→ THE TASK
Print out the records precisely, keeping each line identical to its source.

→ INPUT DATA
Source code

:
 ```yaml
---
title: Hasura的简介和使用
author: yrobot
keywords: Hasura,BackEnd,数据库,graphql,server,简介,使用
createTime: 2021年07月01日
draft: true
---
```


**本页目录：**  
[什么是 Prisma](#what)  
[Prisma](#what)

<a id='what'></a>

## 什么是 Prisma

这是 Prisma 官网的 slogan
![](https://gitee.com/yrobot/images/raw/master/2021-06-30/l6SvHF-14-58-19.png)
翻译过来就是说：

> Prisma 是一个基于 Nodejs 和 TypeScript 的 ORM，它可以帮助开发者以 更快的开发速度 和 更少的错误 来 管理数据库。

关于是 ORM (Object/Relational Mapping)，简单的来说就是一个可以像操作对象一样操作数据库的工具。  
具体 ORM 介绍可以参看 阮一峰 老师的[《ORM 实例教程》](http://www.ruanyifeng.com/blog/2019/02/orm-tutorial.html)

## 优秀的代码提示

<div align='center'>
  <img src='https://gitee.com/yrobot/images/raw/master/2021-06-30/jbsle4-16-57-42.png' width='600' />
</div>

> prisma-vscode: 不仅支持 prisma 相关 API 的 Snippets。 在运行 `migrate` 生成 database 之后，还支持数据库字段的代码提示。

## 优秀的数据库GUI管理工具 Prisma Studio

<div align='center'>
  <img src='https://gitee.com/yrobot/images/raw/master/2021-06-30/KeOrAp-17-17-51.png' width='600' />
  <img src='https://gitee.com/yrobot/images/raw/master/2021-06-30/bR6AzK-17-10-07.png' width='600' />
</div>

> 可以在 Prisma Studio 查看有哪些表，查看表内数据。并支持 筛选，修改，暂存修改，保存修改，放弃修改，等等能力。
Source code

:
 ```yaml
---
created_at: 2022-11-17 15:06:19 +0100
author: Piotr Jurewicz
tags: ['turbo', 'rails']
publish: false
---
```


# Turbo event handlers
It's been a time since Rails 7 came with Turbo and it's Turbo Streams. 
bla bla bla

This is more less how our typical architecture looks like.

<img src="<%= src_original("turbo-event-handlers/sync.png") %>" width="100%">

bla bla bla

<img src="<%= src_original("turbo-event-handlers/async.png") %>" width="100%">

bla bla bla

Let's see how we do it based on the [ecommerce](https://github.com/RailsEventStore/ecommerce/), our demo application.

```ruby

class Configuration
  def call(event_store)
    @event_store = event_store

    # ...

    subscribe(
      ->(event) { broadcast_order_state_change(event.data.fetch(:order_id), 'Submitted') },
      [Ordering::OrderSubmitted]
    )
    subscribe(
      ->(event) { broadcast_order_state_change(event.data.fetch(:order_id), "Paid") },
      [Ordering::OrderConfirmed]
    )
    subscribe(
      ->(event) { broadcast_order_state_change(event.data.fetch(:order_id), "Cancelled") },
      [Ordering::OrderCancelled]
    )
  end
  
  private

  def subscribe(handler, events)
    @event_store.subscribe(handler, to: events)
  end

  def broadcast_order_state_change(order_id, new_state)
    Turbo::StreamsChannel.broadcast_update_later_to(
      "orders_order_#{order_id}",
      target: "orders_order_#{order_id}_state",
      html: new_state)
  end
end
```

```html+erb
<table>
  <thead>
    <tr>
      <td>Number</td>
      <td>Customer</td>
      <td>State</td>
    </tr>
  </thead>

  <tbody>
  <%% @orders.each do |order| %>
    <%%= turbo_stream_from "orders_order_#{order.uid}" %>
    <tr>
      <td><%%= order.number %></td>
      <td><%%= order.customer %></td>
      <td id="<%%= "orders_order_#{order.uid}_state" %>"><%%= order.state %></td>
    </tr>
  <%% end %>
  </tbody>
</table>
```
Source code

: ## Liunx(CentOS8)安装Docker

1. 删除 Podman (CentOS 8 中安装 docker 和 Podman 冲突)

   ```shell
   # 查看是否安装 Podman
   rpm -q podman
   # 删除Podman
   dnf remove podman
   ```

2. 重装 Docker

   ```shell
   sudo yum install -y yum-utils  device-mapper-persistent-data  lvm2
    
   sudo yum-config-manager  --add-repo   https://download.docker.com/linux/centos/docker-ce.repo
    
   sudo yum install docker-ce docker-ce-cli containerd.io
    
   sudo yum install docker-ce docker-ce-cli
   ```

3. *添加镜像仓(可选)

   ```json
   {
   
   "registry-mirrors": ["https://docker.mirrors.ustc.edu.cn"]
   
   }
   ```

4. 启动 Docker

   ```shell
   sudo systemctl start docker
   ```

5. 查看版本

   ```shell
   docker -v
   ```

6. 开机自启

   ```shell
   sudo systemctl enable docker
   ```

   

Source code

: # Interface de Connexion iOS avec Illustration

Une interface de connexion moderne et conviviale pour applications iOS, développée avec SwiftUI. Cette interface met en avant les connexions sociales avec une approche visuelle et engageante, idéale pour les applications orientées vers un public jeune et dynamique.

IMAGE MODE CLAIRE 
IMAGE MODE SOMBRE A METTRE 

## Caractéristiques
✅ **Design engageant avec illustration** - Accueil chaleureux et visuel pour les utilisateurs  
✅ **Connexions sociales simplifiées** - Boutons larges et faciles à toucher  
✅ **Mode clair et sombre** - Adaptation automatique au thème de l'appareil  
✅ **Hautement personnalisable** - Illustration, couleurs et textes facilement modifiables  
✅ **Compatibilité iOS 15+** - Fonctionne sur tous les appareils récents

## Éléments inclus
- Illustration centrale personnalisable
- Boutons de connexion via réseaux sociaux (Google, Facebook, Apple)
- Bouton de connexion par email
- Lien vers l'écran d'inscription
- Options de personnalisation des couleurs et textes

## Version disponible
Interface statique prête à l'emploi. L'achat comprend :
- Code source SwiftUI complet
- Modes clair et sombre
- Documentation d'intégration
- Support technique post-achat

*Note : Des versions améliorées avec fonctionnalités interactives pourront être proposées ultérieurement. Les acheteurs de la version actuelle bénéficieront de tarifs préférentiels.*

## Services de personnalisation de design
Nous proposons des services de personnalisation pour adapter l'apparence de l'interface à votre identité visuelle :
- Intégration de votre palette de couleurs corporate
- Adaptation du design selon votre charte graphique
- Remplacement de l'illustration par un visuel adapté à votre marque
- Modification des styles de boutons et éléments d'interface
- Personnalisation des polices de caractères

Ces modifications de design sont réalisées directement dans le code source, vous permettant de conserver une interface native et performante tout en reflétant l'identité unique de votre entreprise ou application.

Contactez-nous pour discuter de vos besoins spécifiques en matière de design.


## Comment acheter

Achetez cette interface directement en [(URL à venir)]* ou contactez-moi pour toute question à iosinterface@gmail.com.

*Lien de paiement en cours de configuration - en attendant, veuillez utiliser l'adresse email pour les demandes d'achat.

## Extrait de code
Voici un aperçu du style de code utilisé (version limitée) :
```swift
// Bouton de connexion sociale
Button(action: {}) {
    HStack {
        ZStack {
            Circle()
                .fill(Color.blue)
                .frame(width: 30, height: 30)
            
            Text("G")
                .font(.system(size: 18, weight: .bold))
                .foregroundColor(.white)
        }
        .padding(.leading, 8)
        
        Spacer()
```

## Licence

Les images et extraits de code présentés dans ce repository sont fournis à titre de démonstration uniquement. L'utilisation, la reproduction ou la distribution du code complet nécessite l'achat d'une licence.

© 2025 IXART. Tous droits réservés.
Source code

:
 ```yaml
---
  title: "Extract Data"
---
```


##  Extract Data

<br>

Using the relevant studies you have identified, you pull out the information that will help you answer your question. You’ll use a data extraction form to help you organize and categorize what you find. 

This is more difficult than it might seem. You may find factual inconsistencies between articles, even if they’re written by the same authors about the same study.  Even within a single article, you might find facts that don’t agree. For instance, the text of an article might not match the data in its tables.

→ SOLUTION TO THIS PROBLEM
Source code

:
 ```yaml
---
title: Hasura的简介和使用
author: yrobot
keywords: Hasura,BackEnd,数据库,graphql,server,简介,使用
createTime: 2021年07月01日
draft: true
---
```


**本页目录：**  
[什么是 Prisma](#what)  
[Prisma](#what)

<a id='what'></a>

## 什么是 Prisma

这是 Prisma 官网的 slogan
![](https://gitee.com/yrobot/images/raw/master/2021-06-30/l6SvHF-14-58-19.png)
翻译过来就是说：

> Prisma 是一个基于 Nodejs 和 TypeScript 的 ORM，它可以帮助开发者以 更快的开发速度 和 更少的错误 来 管理数据库。

关于是 ORM (Object/Relational Mapping)，简单的来说就是一个可以像操作对象一样操作数据库的工具。  
具体 ORM 介绍可以参看 阮一峰 老师的[《ORM 实例教程》](http://www.ruanyifeng.com/blog/2019/02/orm-tutorial.html)

## 优秀的代码提示

<div align='center'>
  <img src='https://gitee.com/yrobot/images/raw/master/2021-06-30/jbsle4-16-57-42.png' width='600' />
</div>

> prisma-vscode: 不仅支持 prisma 相关 API 的 Snippets。 在运行 `migrate` 生成 database 之后，还支持数据库字段的代码提示。

## 优秀的数据库GUI管理工具 Prisma Studio

<div align='center'>
  <img src='https://gitee.com/yrobot/images/raw/master/2021-06-30/KeOrAp-17-17-51.png' width='600' />
  <img src='https://gitee.com/yrobot/images/raw/master/2021-06-30/bR6AzK-17-10-07.png' width='600' />
</div>

> 可以在 Prisma Studio 查看有哪些表，查看表内数据。并支持 筛选，修改，暂存修改，保存修改，放弃修改，等等能力。
Source code

:
 ```yaml
---
created_at: 2022-11-17 15:06:19 +0100
author: Piotr Jurewicz
tags: ['turbo', 'rails']
publish: false
---
```


# Turbo event handlers
It's been a time since Rails 7 came with Turbo and it's Turbo Streams. 
bla bla bla

This is more less how our typical architecture looks like.

<img src="<%= src_original("turbo-event-handlers/sync.png") %>" width="100%">

bla bla bla

<img src="<%= src_original("turbo-event-handlers/async.png") %>" width="100%">

bla bla bla

Let's see how we do it based on the [ecommerce](https://github.com/RailsEventStore/ecommerce/), our demo application.

```ruby

class Configuration
  def call(event_store)
    @event_store = event_store

    # ...

    subscribe(
      ->(event) { broadcast_order_state_change(event.data.fetch(:order_id), 'Submitted') },
      [Ordering::OrderSubmitted]
    )
    subscribe(
      ->(event) { broadcast_order_state_change(event.data.fetch(:order_id), "Paid") },
      [Ordering::OrderConfirmed]
    )
    subscribe(
      ->(event) { broadcast_order_state_change(event.data.fetch(:order_id), "Cancelled") },
      [Ordering::OrderCancelled]
    )
  end
  
  private

  def subscribe(handler, events)
    @event_store.subscribe(handler, to: events)
  end

  def broadcast_order_state_change(order_id, new_state)
    Turbo::StreamsChannel.broadcast_update_later_to(
      "orders_order_#{order_id}",
      target: "orders_order_#{order_id}_state",
      html: new_state)
  end
end
```

```html+erb
<table>
  <thead>
    <tr>
      <td>Number</td>
      <td>Customer</td>
      <td>State</td>
    </tr>
  </thead>

  <tbody>
  <%% @orders.each do |order| %>
    <%%= turbo_stream_from "orders_order_#{order.uid}" %>
    <tr>
      <td><%%= order.number %></td>
      <td><%%= order.customer %></td>
      <td id="<%%= "orders_order_#{order.uid}_state" %>"><%%= order.state %></td>
    </tr>
  <%% end %>
  </tbody>
</table>
```
Source code

: ## Liunx(CentOS8)安装Docker

1. 删除 Podman (CentOS 8 中安装 docker 和 Podman 冲突)

   ```shell
   # 查看是否安装 Podman
   rpm -q podman
   # 删除Podman
   dnf remove podman
   ```

2. 重装 Docker

   ```shell
   sudo yum install -y yum-utils  device-mapper-persistent-data  lvm2
    
   sudo yum-config-manager  --add-repo   https://download.docker.com/linux/centos/docker-ce.repo
    
   sudo yum install docker-ce docker-ce-cli containerd.io
    
   sudo yum install docker-ce docker-ce-cli
   ```

3. *添加镜像仓(可选)

   ```json
   {
   
   "registry-mirrors": ["https://docker.mirrors.ustc.edu.cn"]
   
   }
   ```

4. 启动 Docker

   ```shell
   sudo systemctl start docker
   ```

5. 查看版本

   ```shell
   docker -v
   ```

6. 开机自启

   ```shell
   sudo systemctl enable docker
   ```

   

Source code

: # Interface de Connexion iOS avec Illustration

Une interface de connexion moderne et conviviale pour applications iOS, développée avec SwiftUI. Cette interface met en avant les connexions sociales avec une approche visuelle et engageante, idéale pour les applications orientées vers un public jeune et dynamique.

IMAGE MODE CLAIRE 
IMAGE MODE SOMBRE A METTRE 

## Caractéristiques
✅ **Design engageant avec illustration** - Accueil chaleureux et visuel pour les utilisateurs  
✅ **Connexions sociales simplifiées** - Boutons larges et faciles à toucher  
✅ **Mode clair et sombre** - Adaptation automatique au thème de l'appareil  
✅ **Hautement personnalisable** - Illustration, couleurs et textes facilement modifiables  
✅ **Compatibilité iOS 15+** - Fonctionne sur tous les appareils récents

## Éléments inclus
- Illustration centrale personnalisable
- Boutons de connexion via réseaux sociaux (Google, Facebook, Apple)
- Bouton de connexion par email
- Lien vers l'écran d'inscription
- Options de personnalisation des couleurs et textes

## Version disponible
Interface statique prête à l'emploi. L'achat comprend :
- Code source SwiftUI complet
- Modes clair et sombre
- Documentation d'intégration
- Support technique post-achat

*Note : Des versions améliorées avec fonctionnalités interactives pourront être proposées ultérieurement. Les acheteurs de la version actuelle bénéficieront de tarifs préférentiels.*

## Services de personnalisation de design
Nous proposons des services de personnalisation pour adapter l'apparence de l'interface à votre identité visuelle :
- Intégration de votre palette de couleurs corporate
- Adaptation du design selon votre charte graphique
- Remplacement de l'illustration par un visuel adapté à votre marque
- Modification des styles de boutons et éléments d'interface
- Personnalisation des polices de caractères

Ces modifications de design sont réalisées directement dans le code source, vous permettant de conserver une interface native et performante tout en reflétant l'identité unique de votre entreprise ou application.

Contactez-nous pour discuter de vos besoins spécifiques en matière de design.


## Comment acheter

Achetez cette interface directement en [(URL à venir)]* ou contactez-moi pour toute question à iosinterface@gmail.com.

*Lien de paiement en cours de configuration - en attendant, veuillez utiliser l'adresse email pour les demandes d'achat.

## Extrait de code
Voici un aperçu du style de code utilisé (version limitée) :
```swift
// Bouton de connexion sociale
Button(action: {}) {
    HStack {
        ZStack {
            Circle()
                .fill(Color.blue)
                .frame(width: 30, height: 30)
            
            Text("G")
                .font(.system(size: 18, weight: .bold))
                .foregroundColor(.white)
        }
        .padding(.leading, 8)
        
        Spacer()
```

## Licence

Les images et extraits de code présentés dans ce repository sont fournis à titre de démonstration uniquement. L'utilisation, la reproduction ou la distribution du code complet nécessite l'achat d'une licence.

© 2025 IXART. Tous droits réservés.
Source code

:
 ```yaml
---
  title: "Extract Data"
---
```


##  Extract Data

<br>

Using the relevant studies you have identified, you pull out the information that will help you answer your question. You’ll use a data extraction form to help you organize and categorize what you find. 

This is more difficult than it might seem. You may find factual inconsistencies between articles, even if they’re written by the same authors about the same study.  Even within a single article, you might find facts that don’t agree. For instance, the text of an article might not match the data in its tables.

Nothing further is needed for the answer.